Suddenly, a pirate ship appeared on the horizon!
While millions of people were starving, the king lived in luxury. Meanwhile, on a small farm in Kansas, a boy was growing up.

Part II
A light snow was falling, and the little girl with the tattered shawl had not sold a violet all day.
At that very moment, a young intern at City Hospital was making an important discovery. The mysterious patient in Room 213 had finally awakened. She moaned softly.

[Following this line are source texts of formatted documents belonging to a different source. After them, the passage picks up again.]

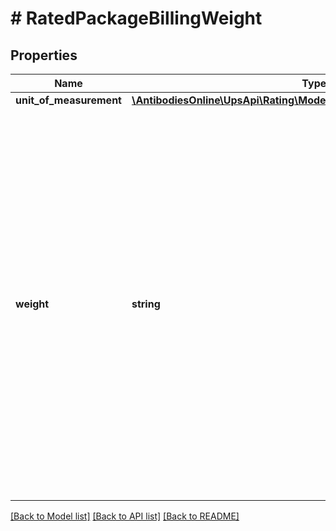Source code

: # # RatedPackageBillingWeight

## Properties

Name | Type | Description | Notes
------------ | ------------- | ------------- | -------------
**unit_of_measurement** | [**\AntibodiesOnline\UpsApi\Rating\Model\BillingWeightUnitOfMeasurement**](BillingWeightUnitOfMeasurement.md) |  |
**weight** | **string** | The value for the billable weight associated with the package.  When using a negotiated divisor different from the published UPS divisor (139 for inches and 5,000 for cm), the weight returned is based on the published divisor. Rates, however, are based on the negotiated divisor. |

[[Back to Model list]](../../README.md#models) [[Back to API list]](../../README.md#endpoints) [[Back to README]](../../README.md)
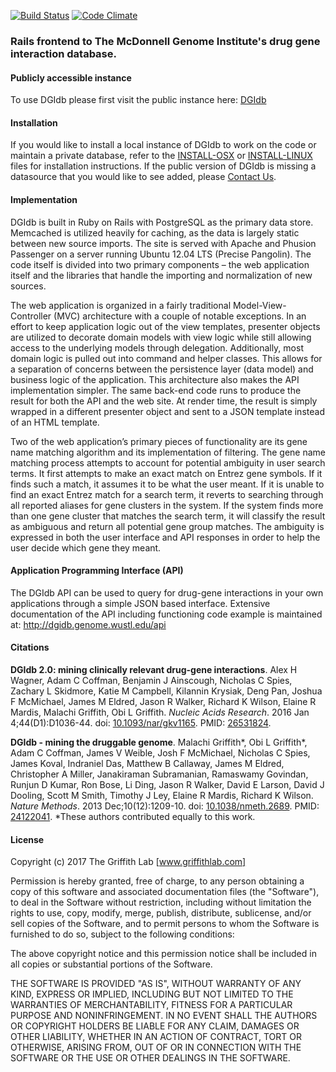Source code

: [![Build Status](https://secure.travis-ci.org/griffithlab/dgi-db.png?branch=master)](https://travis-ci.org/griffithlab/dgi-db)
[![Code Climate](https://codeclimate.com/github/genome/dgi-db.png)](https://codeclimate.com/github/genome/dgi-db)

### Rails frontend to The McDonnell Genome Institute's drug gene interaction database.

#### Publicly accessible instance
To use DGIdb please first visit the public instance here: [DGIdb](http://www.dgidb.org/ "DGIdb at WashU")

#### Installation
If you would like to install a local instance of DGIdb to work on the code or maintain a private database, refer to the [INSTALL-OSX](https://github.com/genome/dgi-db/blob/master/INSTALL-OSX "INSTALL-OSX") or [INSTALL-LINUX](https://github.com/genome/dgi-db/blob/master/INSTALL-LINUX "INSTALL-OSX") files for installation instructions. If the public version of DGIdb is missing a datasource that you would like to see added, please [Contact Us](http://dgidb.genome.wustl.edu/contact "Contact Us").

#### Implementation
DGIdb is built in Ruby on Rails with PostgreSQL as the primary data store. Memcached is utilized heavily for caching, as the data is largely static between new source imports. The site is served with Apache and Phusion Passenger on a server running Ubuntu 12.04 LTS (Precise Pangolin). The code itself is divided into two primary components – the web application itself and the libraries that handle the importing and normalization of new sources.

The web application is organized in a fairly traditional Model-View-Controller (MVC) architecture with a couple of notable exceptions. In an effort to keep application logic out of the view templates, presenter objects are utilized to decorate domain models with view logic while still allowing access to the underlying models through delegation. Additionally, most domain logic is pulled out into command and helper classes. This allows for a separation of concerns between the persistence layer (data model) and business logic of the application. This architecture also makes the API implementation simpler. The same back-end code runs to produce the result for both the API and the web site. At render time, the result is simply wrapped in a different presenter object and sent to a JSON template instead of an HTML template.

Two of the web application’s primary pieces of functionality are its gene name matching algorithm and its implementation of filtering. The gene name matching process attempts to account for potential ambiguity in user search terms. It first attempts to make an exact match on Entrez gene symbols. If it finds such a match, it assumes it to be what the user meant. If it is unable to find an exact Entrez match for a search term, it reverts to searching through all reported aliases for gene clusters in the system. If the system finds more than one gene cluster that matches the search term, it will classify the result as ambiguous and return all potential gene group matches.  The ambiguity is expressed in both the user interface and API responses in order to help the user decide which gene they meant.

#### Application Programming Interface (API)
The DGIdb API can be used to query for drug-gene interactions in your own applications through a simple JSON based interface.  Extensive documentation of the API including functioning code example is maintained at: http://dgidb.genome.wustl.edu/api

#### Citations
<strong>DGIdb 2.0: mining clinically relevant drug-gene interactions</strong>. Alex H Wagner, Adam C Coffman, Benjamin J Ainscough, Nicholas C Spies, Zachary L Skidmore, Katie M Campbell, Kilannin Krysiak, Deng Pan, Joshua F McMichael, James M Eldred, Jason R Walker, Richard K Wilson, Elaine R Mardis, Malachi Griffith, Obi L Griffith. <i>Nucleic Acids Research</i>. 2016 Jan 4;44(D1):D1036-44. doi: <a href="https://doi.org/10.1093/nar/gkv1165">10.1093/nar/gkv1165</a>. PMID: <a href="https://www.ncbi.nlm.nih.gov/pubmed/26531824">26531824</a>.

<strong>DGIdb - mining the druggable genome</strong>. Malachi Griffith\*, Obi L Griffith\*, Adam C Coffman, James V Weible, Josh F McMichael, Nicholas C Spies, 
James Koval, Indraniel Das, Matthew B Callaway, James M Eldred, Christopher A Miller, Janakiraman Subramanian, Ramaswamy Govindan, Runjun D Kumar, 
Ron Bose, Li Ding, Jason R Walker, David E Larson, David J Dooling, Scott M Smith, Timothy J Ley, Elaine R Mardis, Richard K Wilson. <i>Nature Methods</i>. 2013 Dec;10(12):1209-10. doi: <a href="https://doi.org/10.1038/nmeth.2689">10.1038/nmeth.2689</a>. PMID: <a href="https://www.ncbi.nlm.nih.gov/pubmed/24122041">24122041</a>.
\*These authors contributed equally to this work.

#### License
Copyright (c) 2017 The Griffith Lab [www.griffithlab.com]


Permission is hereby granted, free of charge, to any person obtaining a copy
of this software and associated documentation files (the "Software"), to deal
in the Software without restriction, including without limitation the rights
to use, copy, modify, merge, publish, distribute, sublicense, and/or sell
copies of the Software, and to permit persons to whom the Software is
furnished to do so, subject to the following conditions:

The above copyright notice and this permission notice shall be included in all
copies or substantial portions of the Software.

THE SOFTWARE IS PROVIDED "AS IS", WITHOUT WARRANTY OF ANY KIND, EXPRESS OR
IMPLIED, INCLUDING BUT NOT LIMITED TO THE WARRANTIES OF MERCHANTABILITY,
FITNESS FOR A PARTICULAR PURPOSE AND NONINFRINGEMENT. IN NO EVENT SHALL THE
AUTHORS OR COPYRIGHT HOLDERS BE LIABLE FOR ANY CLAIM, DAMAGES OR OTHER
LIABILITY, WHETHER IN AN ACTION OF CONTRACT, TORT OR OTHERWISE, ARISING FROM,
OUT OF OR IN CONNECTION WITH THE SOFTWARE OR THE USE OR OTHER DEALINGS IN THE
SOFTWARE.
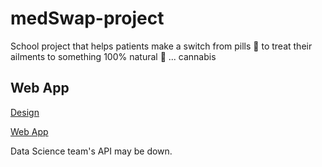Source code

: # medSwap-project
School project that helps patients make a switch from pills 💊 to treat their ailments to something 100% natural 🌱 ... cannabis 

## Web App
[Design](https://www.figma.com/file/m8zbzDpJwFnoXLZCwUaIwE/MedSwap-WebApp?node-id=0%3A1)

[Web App](https://med-swap-project.vercel.app/register)

Data Science team's API may be down.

Could it be that she was the sister of the boy in Kansas who loved the girl with the tattered shawl who was the daughter of the maid who had escaped from the pirates?
The intern frowned.
“Stampede!” the foreman shouted, and forty thousand head of cattle thundered down on the tiny camp. The two men rolled on the ground grappling beneath the murderous hooves. A left and a right. A left. Another left and right. An uppercut to the jaw. The fight was over. And so the ranch was saved.
The young intern sat by himself in one corner of the coffee shop. He had learned about medicine, but more importantly, he had learned something about life.